I love this column by The Times columnist Matthew Parris.
In short he praises a UK government minister who ‘just gets things done’. She’s not into a miraculous vision for re-birth and renewal, seismic shifts and reform agendas.
I’ve pasted a key couple of paragraphs below for those who don’t want to read the whole article.
I love this attitude! I try to apply it to my job at Sun. Aim high, but in the absence of mega resources, let’s try to do simple stuff to make things work better.
Copyright, trademark, etc,The Times
…then something else extraordinary happens. Asked on Newsnight to describe her vision for change, she replies: “I don’t have a vision for change.”
Jeremy Paxman is completely stumped. “I just want to make things work,” she explains.
“Ah – you mean the Reform Agenda?” “ ‘Reform’ is a bit strong,” she replies. “There are some useful improvements to be made. It doesn’t require any fundamental change or reorganisation; we just need to sharpen up our act. Results are what count.”
For over all this time, Audrey Williamson has never once made a speech about vision, change or visions for change. She has never claimed she has a dream, or a “passion” for education, the NHS or anything else. There is little in her oratory about rebirth or renewal, new beginnings or a town called Hope. Principles, values, core values, moral compasses, prophecy and all the visionary and inspirational qualities that politicians peddle these days are absent from her vocabulary. So is the language of revolution and transformation. She has not promised a “new” Britain. Vows, pledges, promises, covenants and constitutions are crayons too bright for her palette. Mrs Williamson just wants to make things work.
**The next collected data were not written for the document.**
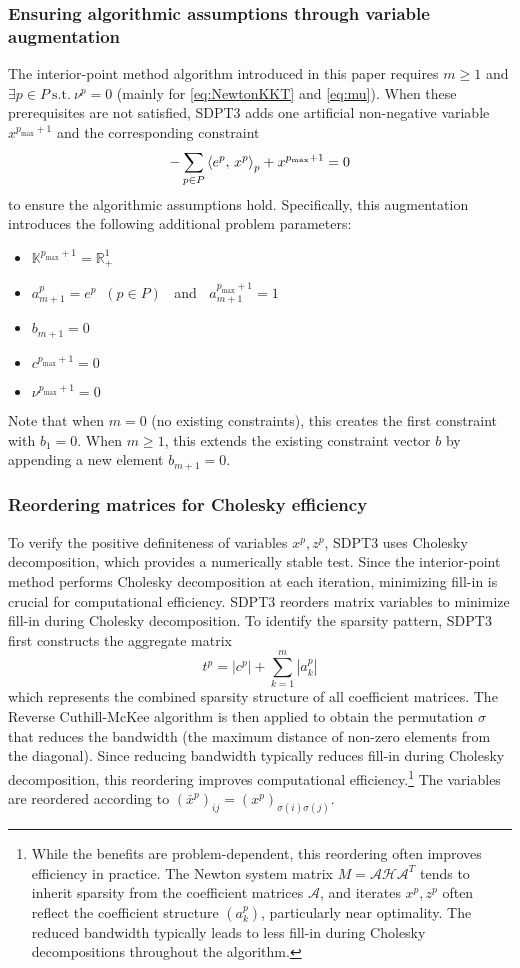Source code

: \subsubsection{Ensuring algorithmic assumptions through variable augmentation}
The interior-point method algorithm introduced in this paper requires $m \geq 1$ and $\exists p\in P ~ \text{s.t.} ~ \nu^p=0$ (mainly for \eqref{eq:NewtonKKT} and \eqref{eq:mu}).
When these prerequisites are not satisfied, SDPT3 adds one artificial non-negative variable $x^{p_{\max} + 1}$ and the corresponding constraint
\[
  -\sum_{p\in P} \left\langle e^p, \, x^p \right\rangle_p + x^{p_{\max} + 1} = 0
\]
to ensure the algorithmic assumptions hold.
Specifically, this augmentation introduces the following additional problem parameters:
\begin{itemize}
    \item $\mathbb{K}^{p_{\max} + 1} = \mathbb{R}^1_+$
    \item $a^{p}_{m+1}=e^p \;\; (p \in P) \;\;$ and $\;\; a^{p_{\max} + 1}_{m+1} = 1$
    \item $b_{m+1} = 0$
    \item $c^{p_{\max} +1}=0$
    \item $\nu^{p_{\max} + 1} = 0$
\end{itemize}
Note that when $m = 0$ (no existing constraints), this creates the first constraint with $b_1 = 0$. When $m \geq 1$, this extends the existing constraint vector $b$ by appending a new element $b_{m+1} = 0$.


\subsubsection{Reordering matrices for Cholesky efficiency}
To verify the positive definiteness of variables $x^p, z^p$, SDPT3 uses Cholesky decomposition, which provides a numerically stable test.
Since the interior-point method performs Cholesky decomposition at each iteration, minimizing fill-in is crucial for computational efficiency.
SDPT3 reorders matrix variables to minimize fill-in during Cholesky decomposition.
To identify the sparsity pattern, SDPT3 first constructs the aggregate matrix
\[
  t^p = |c^p| + \sum_{k=1}^m |a^p_k|
\]
which represents the combined sparsity structure of all coefficient matrices.
The Reverse Cuthill-McKee algorithm \cite{Cuthill1969,Golub2013} is then applied to obtain the permutation $\sigma$ that reduces the bandwidth (the maximum distance of non-zero elements from the diagonal).
Since reducing bandwidth typically reduces fill-in during Cholesky decomposition, this reordering improves computational efficiency.\footnote{
  While the benefits are problem-dependent, this reordering often improves efficiency in practice. 
  The Newton system matrix $M = \mathcal{A}\mathcal{H}\mathcal{A}^T$ tends to inherit sparsity from the coefficient matrices $\mathcal{A}$, and iterates $x^p, z^p$ often reflect the coefficient structure $(a_k^p)$, particularly near optimality. 
  The reduced bandwidth typically leads to less fill-in during Cholesky decompositions throughout the algorithm.}
The variables are reordered according to $(\bar{x}^p)_{ij} = (x^p)_{\sigma(i)\sigma(j)}$.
One Response to “Just getting things done”

  1. Alexander Says:

    There is a HELL of a lot to be said for this, isn’t there?
    I am delighted at her approach – and you know, litotes can be such a powerful approach. Walk softly, carry a big stick. I’ve often advised clients that have a big stick that they really don’t need to go around screaming I HAVE A BIG STICK.
    Similarly, people that don’t have a big stick also like to shout about how big their stick is, just in case the people with a big stick work out they don’t have a big stick after all.
    If you really want to mess with their heads, open your hands and say ‘Look, no stick!’.
    They’ll be convinced you have the biggest stick in the world tucked into your trouser leg.